PROVIDED ENTRIES:

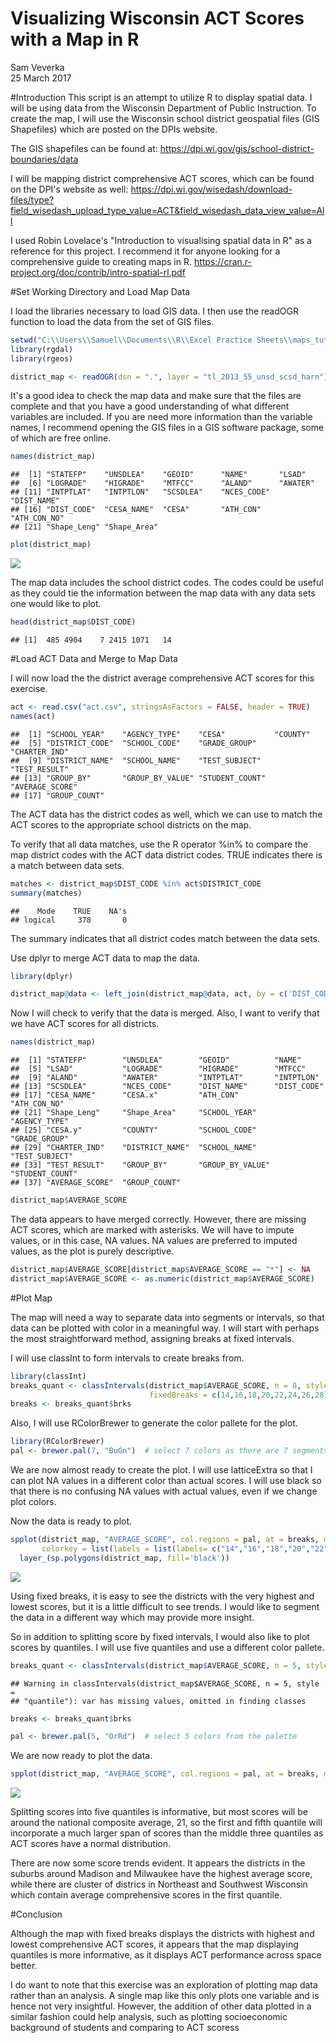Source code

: # Visualizing Wisconsin ACT Scores with a Map in R
Sam Veverka  
25 March 2017  



#Introduction
This script is an attempt to utilize R to display spatial data. I will be using data from the Wisconsin Department of Public Instruction. To create the map, I will use the Wisconsin school district geospatial files (GIS Shapefiles) which are posted on the DPIs website. 

The GIS shapefiles can be found at:
https://dpi.wi.gov/gis/school-district-boundaries/data

I will be mapping district comprehensive ACT scores, which can be found on the DPI's website as well: https://dpi.wi.gov/wisedash/download-files/type?field_wisedash_upload_type_value=ACT&field_wisedash_data_view_value=All

I used Robin Lovelace's "Introduction to visualising spatial data in R" as a reference for this project. I recommend it for anyone looking for a comprehensive guide to creating maps in R. https://cran.r-project.org/doc/contrib/intro-spatial-rl.pdf

#Set Working Directory and Load Map Data

I load the libraries necessary to load GIS data. I then use the readOGR function to load the data from the set of GIS files.

```r
setwd("C:\\Users\\Samuel\\Documents\\R\\Excel Practice Sheets\\maps_tutorial\\WPI")
library(rgdal)
library(rgeos)

district_map <- readOGR(dsn = ".", layer = "tl_2013_55_unsd_scsd_harn")
```


It's a good idea to check the map data and make sure that the files are complete and that you have a good understanding of what different variables are included. If you are need more information than the variable names, I recommend opening the GIS files in a GIS software package, some of which are free online. 


```r
names(district_map)
```

```
##  [1] "STATEFP"    "UNSDLEA"    "GEOID"      "NAME"       "LSAD"      
##  [6] "LOGRADE"    "HIGRADE"    "MTFCC"      "ALAND"      "AWATER"    
## [11] "INTPTLAT"   "INTPTLON"   "SCSDLEA"    "NCES_CODE"  "DIST_NAME" 
## [16] "DIST_CODE"  "CESA_NAME"  "CESA"       "ATH_CON"    "ATH_CON_NO"
## [21] "Shape_Leng" "Shape_Area"
```

```r
plot(district_map)
```

![](map_tutorial_files/figure-html/unnamed-chunk-2-1.png)<!-- -->

The map data includes the school district codes. The codes could be useful as they could tie the information between the map data with any data sets one would like to plot.


```r
head(district_map$DIST_CODE)
```

```
## [1]  485 4904    7 2415 1071   14
```


#Load ACT Data and Merge to Map Data

I will now load the the district average comprehensive ACT scores for this exercise.


```r
act <- read.csv("act.csv", stringsAsFactors = FALSE, header = TRUE)
names(act)
```

```
##  [1] "SCHOOL_YEAR"    "AGENCY_TYPE"    "CESA"           "COUNTY"        
##  [5] "DISTRICT_CODE"  "SCHOOL_CODE"    "GRADE_GROUP"    "CHARTER_IND"   
##  [9] "DISTRICT_NAME"  "SCHOOL_NAME"    "TEST_SUBJECT"   "TEST_RESULT"   
## [13] "GROUP_BY"       "GROUP_BY_VALUE" "STUDENT_COUNT"  "AVERAGE_SCORE" 
## [17] "GROUP_COUNT"
```


The ACT data has the district codes as well, which we can use to match the ACT scores to the appropriate school districts on the map.

To verify that all data matches, use the R operator %in% to compare the map district codes with the ACT data district codes. TRUE indicates there is a match between data sets. 


```r
matches <- district_map$DIST_CODE %in% act$DISTRICT_CODE
summary(matches)
```

```
##    Mode    TRUE    NA's 
## logical     378       0
```
The summary indicates that all district codes match between the data sets.

Use dplyr to merge ACT data to map the data.

```r
library(dplyr)

district_map@data <- left_join(district_map@data, act, by = c('DIST_CODE' = 'DISTRICT_CODE'))
```

Now I will check to verify that the data is merged. Also, I want to verify that we have ACT scores for all districts.

```r
names(district_map)
```

```
##  [1] "STATEFP"        "UNSDLEA"        "GEOID"          "NAME"          
##  [5] "LSAD"           "LOGRADE"        "HIGRADE"        "MTFCC"         
##  [9] "ALAND"          "AWATER"         "INTPTLAT"       "INTPTLON"      
## [13] "SCSDLEA"        "NCES_CODE"      "DIST_NAME"      "DIST_CODE"     
## [17] "CESA_NAME"      "CESA.x"         "ATH_CON"        "ATH_CON_NO"    
## [21] "Shape_Leng"     "Shape_Area"     "SCHOOL_YEAR"    "AGENCY_TYPE"   
## [25] "CESA.y"         "COUNTY"         "SCHOOL_CODE"    "GRADE_GROUP"   
## [29] "CHARTER_IND"    "DISTRICT_NAME"  "SCHOOL_NAME"    "TEST_SUBJECT"  
## [33] "TEST_RESULT"    "GROUP_BY"       "GROUP_BY_VALUE" "STUDENT_COUNT" 
## [37] "AVERAGE_SCORE"  "GROUP_COUNT"
```


```r
district_map$AVERAGE_SCORE
```

The data appears to have merged correctly. However, there are missing ACT scores, which are marked with asterisks. We will have to impute values, or in this case, NA values. NA values are preferred to imputed values, as the plot is purely descriptive.


```r
district_map$AVERAGE_SCORE[district_map$AVERAGE_SCORE == "*"] <- NA
district_map$AVERAGE_SCORE <- as.numeric(district_map$AVERAGE_SCORE)
```

#Plot Map

The map will need a way to separate data into segments or intervals, so that data can be plotted with color in a meaningful way. I will start with perhaps the most straightforward method, assigning breaks at fixed intervals.

I will use classInt to form intervals to create breaks from.


```r
library(classInt)
breaks_quant <- classIntervals(district_map$AVERAGE_SCORE, n = 8, style = "fixed",
                               fixedBreaks = c(14,16,18,20,22,24,26,28))
breaks <- breaks_quant$brks
```

Also, I will use RColorBrewer to generate the color pallete for the plot.

```r
library(RColorBrewer)
pal <- brewer.pal(7, "BuGn")  # select 7 colors as there are 7 segments
```


We are now almost ready to create the plot. I will use latticeExtra so that I can plot NA values in a different color than actual scores. I will use black so that there is no confusing NA values with actual values, even if we change plot colors.



Now the data is ready to plot.

```r
spplot(district_map, "AVERAGE_SCORE", col.regions = pal, at = breaks, main = "Wisconsin ACT Scores by School District",
       colorkey = list(labels = list(labels= c("14","16","18","20","22","24","26","28"), width =2, cex = 1))) + 
  layer_(sp.polygons(district_map, fill='black'))
```

![](map_tutorial_files/figure-html/unnamed-chunk-13-1.png)<!-- -->

Using fixed breaks, it is easy to see the districts with the very highest and lowest scores, but it is a little difficult to see trends. I would like to segment the data in a different way which may provide more insight.

So in addition to splitting score by fixed intervals, I would also like to plot scores by quantiles. I will use five quantiles and use a different color pallete.

```r
breaks_quant <- classIntervals(district_map$AVERAGE_SCORE, n = 5, style = "quantile")
```

```
## Warning in classIntervals(district_map$AVERAGE_SCORE, n = 5, style =
## "quantile"): var has missing values, omitted in finding classes
```

```r
breaks <- breaks_quant$brks
```


```r
pal <- brewer.pal(5, "OrRd")  # select 5 colors from the palette
```


We are now ready to plot the data.


```r
spplot(district_map, "AVERAGE_SCORE", col.regions = pal, at = breaks, main = "Wisconsin ACT Scores by School District") +   layer_(sp.polygons(district_map, fill='black'))
```

![](map_tutorial_files/figure-html/unnamed-chunk-16-1.png)<!-- -->

Splitting scores into five quantiles is informative, but most scores will be around the national composite average, 21, so the first and fifth quantile will incorporate a much larger span of scores than the middle three quantiles as ACT scores have a normal distribution.

There are now some score trends evident. It appears the districts in the suburbs around Madison and Milwaukee have the highest average score, while there are cluster of districs in Northeast and Southwest Wisconsin which contain average comprehensive scores in the first quantile.

#Conclusion

Although the map with fixed breaks displays the districts with highest and lowest comprehensive ACT scores, it appears that the map displaying quantiles is more informative, as it displays ACT performance across space better.

I do want to note that this exercise was an exploration of plotting map data rather than an analysis. A single map like this only plots one variable and is hence not very insightful. However, the addition of other data plotted in a similar fashion could help analysis, such as plotting socioeconomic background of students and comparing to ACT scoress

ABOUT THIS TASK: Reproduce only the lines of the records from the start up to and including the line that holds "https://dpi.wi.gov/gis/school-district-boundaries/data"; do not carry over any picture.

RESPONSE AREA:
Source code

: # Visualizing Wisconsin ACT Scores with a Map in R
Sam Veverka  
25 March 2017  



#Introduction
This script is an attempt to utilize R to display spatial data. I will be using data from the Wisconsin Department of Public Instruction. To create the map, I will use the Wisconsin school district geospatial files (GIS Shapefiles) which are posted on the DPIs website. 

The GIS shapefiles can be found at:
https://dpi.wi.gov/gis/school-district-boundaries/data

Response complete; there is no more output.